* **BRIEF**
Of all the lines in the entries, how many carry the word "from"? The reply is that number and no more.

(Stored data)

▼▼▼

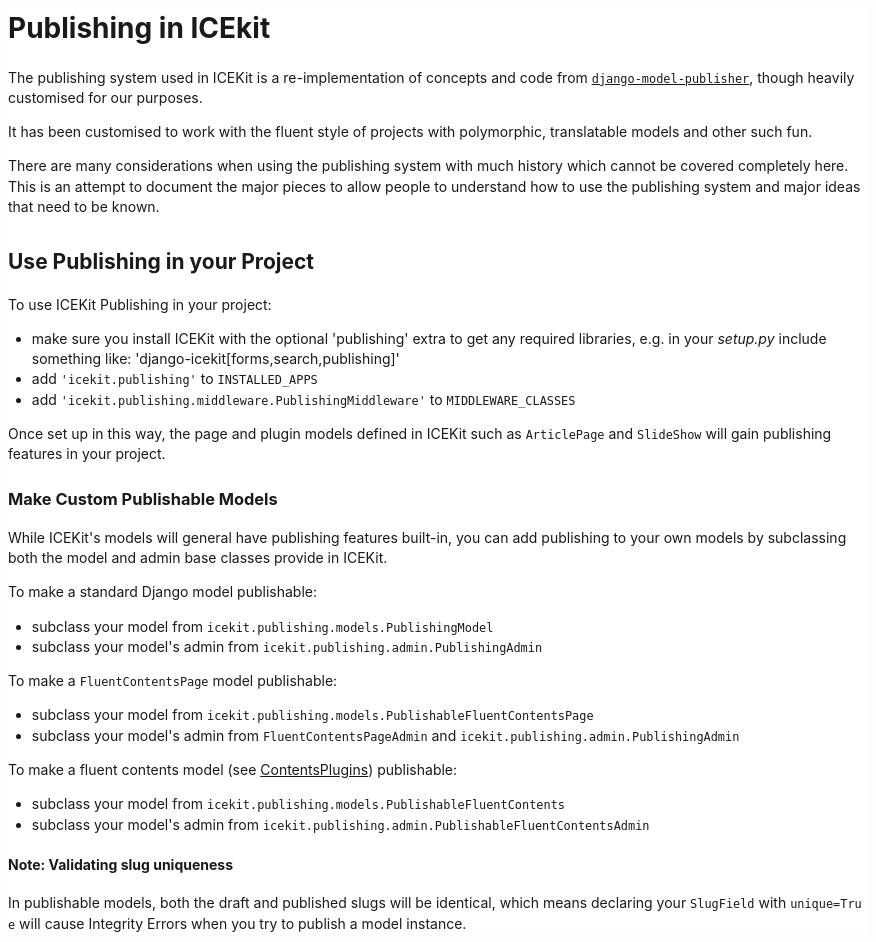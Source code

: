 # Publishing in ICEkit

The publishing system used in ICEKit is a re-implementation of concepts and
code from [`django-model-publisher`](https://github.com/jp74/django-model-publisher),
though heavily customised for our purposes.

It has been customised to work with the fluent style of projects with
polymorphic, translatable models and other such fun.

There are many considerations when using the publishing system with much history
which cannot be covered completely here. This is an attempt to document the
major pieces to allow people to understand how to use the publishing system
and major ideas that need to be known.

## Use Publishing in your Project

To use ICEKit Publishing in your project:

* make sure you install ICEKit with the optional 'publishing' extra to get any
  required libraries, e.g. in your *setup.py* include something like:
  'django-icekit[forms,search,publishing]'
* add `'icekit.publishing'` to `INSTALLED_APPS`
* add `'icekit.publishing.middleware.PublishingMiddleware'` to `MIDDLEWARE_CLASSES`

Once set up in this way, the page and plugin models defined in ICEKit such as
`ArticlePage` and `SlideShow` will gain publishing features in your project.

### Make Custom Publishable Models

While ICEKit's models will general have publishing features built-in, you can
add publishing to your own models by subclassing both the model and admin
base classes provide in ICEKit.

To make a standard Django model publishable:

* subclass your model from `icekit.publishing.models.PublishingModel`
* subclass your model's admin from `icekit.publishing.admin.PublishingAdmin`

To make a `FluentContentsPage` model publishable:

* subclass your model from `icekit.publishing.models.PublishableFluentContentsPage`
* subclass your model's admin from `FluentContentsPageAdmin` and `icekit.publishing.admin.PublishingAdmin`

To make a fluent contents model (see [ContentsPlugins]) publishable:

* subclass your model from `icekit.publishing.models.PublishableFluentContents`
* subclass your model's admin from `icekit.publishing.admin.PublishableFluentContentsAdmin`

#### Note: Validating slug uniqueness

In publishable models, both the draft and published slugs will be identical,
which means declaring your `SlugField` with `unique=True` will cause Integrity
Errors when you try to publish a model instance.


[ContentsPlugins]: ../howto/plugins.md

▲▲▲

* **TASK RESULT**
7